AUTHORS' CONCLUSIONS: There is a limited number of studies on the efficacy and safety of aspirin and heparin in women with a history of at least two unexplained miscarriages with or without inherited thrombophilia. Of the nine reviewed studies quality varied, different treatments were studied and of the studies at low risk of bias only one was placebo-controlled. No beneficial effect of anticoagulants in studies at low risk of bias was found. Therefore, this review does not support the use of anticoagulants in women with unexplained recurrent miscarriage. The effect of anticoagulants in women with unexplained recurrent miscarriage and inherited thrombophilia needs to be assessed in further randomised controlled trials; at present there is no evidence of a beneficial effect.

摘要

背景

由于高凝状态可能导致复发性流产,对于有或没有遗传性血栓形成倾向的不明原因复发性流产女性,抗凝剂可能会增加其后续妊娠活产的几率。

目的

评估抗凝剂(如阿司匹林和肝素)对有至少两次不明原因流产史、有或没有遗传性血栓形成倾向的女性的疗效和安全性。

检索方法

我们检索了Cochrane妊娠与分娩组试验注册库(2013年10月1日),并查阅了所有已找到文章的参考文献,以查找任何未识别的文章。

选择标准

评估抗凝治疗对有至少两次不明原因流产史、有或没有遗传性血栓形成倾向的女性活产影响的随机和半随机对照试验符合要求。

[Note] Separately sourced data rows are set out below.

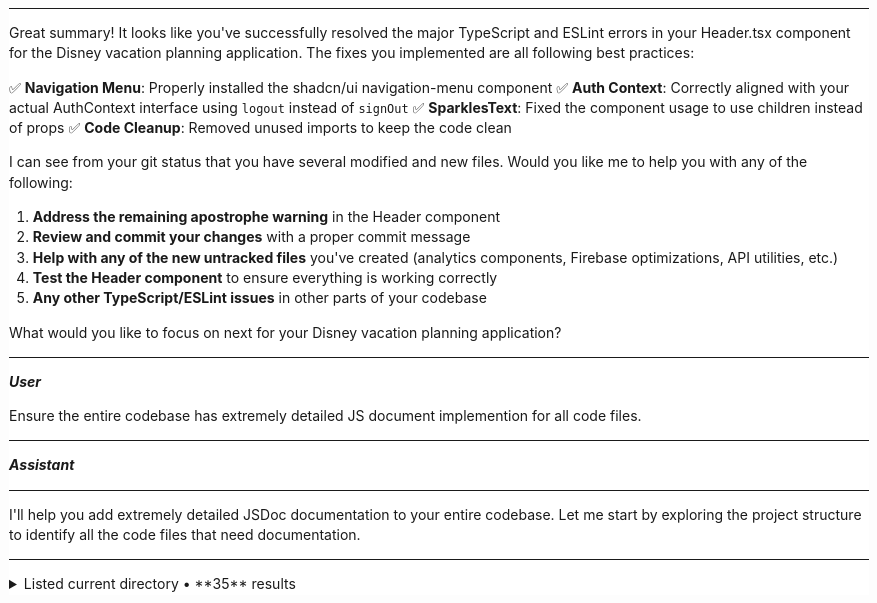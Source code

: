 
---

Great summary! It looks like you've successfully resolved the major TypeScript and ESLint errors in your Header.tsx component for the Disney vacation planning application. The fixes you implemented are all following best practices:

✅ **Navigation Menu**: Properly installed the shadcn/ui navigation-menu component
✅ **Auth Context**: Correctly aligned with your actual AuthContext interface using `logout` instead of `signOut`
✅ **SparklesText**: Fixed the component usage to use children instead of props
✅ **Code Cleanup**: Removed unused imports to keep the code clean

I can see from your git status that you have several modified and new files. Would you like me to help you with any of the following:

1. **Address the remaining apostrophe warning** in the Header component
2. **Review and commit your changes** with a proper commit message
3. **Help with any of the new untracked files** you've created (analytics components, Firebase optimizations, API utilities, etc.)
4. **Test the Header component** to ensure everything is working correctly
5. **Any other TypeScript/ESLint issues** in other parts of your codebase

What would you like to focus on next for your Disney vacation planning application?

---

_**User**_

Ensure the entire codebase has extremely detailed JS document implemention for all code files. 

---

_**Assistant**_



---

I'll help you add extremely detailed JSDoc documentation to your entire codebase. Let me start by exploring the project structure to identify all the code files that need documentation.

---

<details>
            <summary>Listed current directory • **35** results</summary>
        
| Name |
|-------|
| 📁 `.git` |
| 📁 `.next` |
| 📄 `tsconfig.strict.json` |
| 📄 `package-lock.json` |
| 📄 `tsconfig.tsbuildinfo` |
| 📄 `components.json` |
| 📄 `firestore.indexes.json` |
| 📁 `scripts` |
| 📄 `package.json` |
| 📁 `node_modules` |
| 📄 `.DS_Store` |
| 📁 `docs` |
| 📁 `src` |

干预措施包括使用阿司匹林、普通肝素(UFH)和低分子肝素(LMWH)预防流产。一种治疗方法可与另一种治疗方法或不治疗(或安慰剂)进行比较。

数据收集与分析

两位综述作者(PJ和SK)评估纳入综述的研究并提取数据。如有必要,他们会联系研究作者获取更多信息。我们对数据进行了二次核对。

主要结果

本综述纳入了9项研究,包括1228名女性的数据,评估了低分子肝素(不同剂量的依诺肝素或那屈肝素)、阿司匹林或两者联合使用对有或没有遗传性血栓形成倾向的复发性流产女性活产几率的影响。研究在研究设计和治疗方案方面存在异质性,3项研究被认为存在高偏倚风险。这3项高偏倚风险研究中的2项显示一种治疗方法优于另一种,但在敏感性分析(排除高偏倚风险研究)中,无论评估哪种抗凝剂,抗凝剂对活产均无有益影响(接受阿司匹林治疗的女性与安慰剂相比活产的风险比(RR)为0.94,(95%置信区间(CI)0.80至1.11,n = 256),接受低分子肝素治疗的女性与阿司匹林相比RR为1.08(95%CI 0.93至1.26,n = 239),接受低分子肝素和阿司匹林治疗的女性与不治疗相比RR为1.01(95%CI 0.87至1.16),n = 322)。任何治疗方案对早产、子痫前期、宫内生长受限和先天性畸形等产科并发症均无显著影响。在纳入的研究中,阿司匹林未增加出血风险,但在一项研究中,低分子肝素和阿司匹林联合治疗显著增加了出血风险。在同一研究中,近40%的患者报告了对低分子肝素注射的局部皮肤反应(疼痛、瘙痒、肿胀)。

作者结论

关于阿司匹林和肝素对有至少两次不明原因流产史、有或没有遗传性血栓形成倾向的女性的疗效和安全性的研究数量有限。在9项综述研究中,质量各不相同,研究了不同的治疗方法,且在低偏倚风险研究中只有1项是安慰剂对照的。在低偏倚风险研究中未发现抗凝剂有有益影响。因此,本综述不支持对不明原因复发性流产女性使用抗凝剂。抗凝剂对有不明原因复发性流产和遗传性血栓形成倾向女性的影响需要在进一步的随机对照试验中进行评估;目前没有证据表明其有有益影响。